<<<<

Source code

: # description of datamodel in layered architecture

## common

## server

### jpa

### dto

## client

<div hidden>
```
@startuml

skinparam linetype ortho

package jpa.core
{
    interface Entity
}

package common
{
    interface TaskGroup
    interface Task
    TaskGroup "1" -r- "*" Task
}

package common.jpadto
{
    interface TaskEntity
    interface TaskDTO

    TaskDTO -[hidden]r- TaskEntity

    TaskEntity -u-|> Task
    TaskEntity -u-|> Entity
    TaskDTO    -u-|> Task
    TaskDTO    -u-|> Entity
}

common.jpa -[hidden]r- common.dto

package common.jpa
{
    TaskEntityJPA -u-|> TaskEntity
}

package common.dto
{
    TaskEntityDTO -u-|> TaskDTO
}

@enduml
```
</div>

>>>>

Wherever the string "hidden" appears in the records, copy the whole line.

<div hidden>
    TaskDTO -[hidden]r- TaskEntity
common.jpa -[hidden]r- common.dto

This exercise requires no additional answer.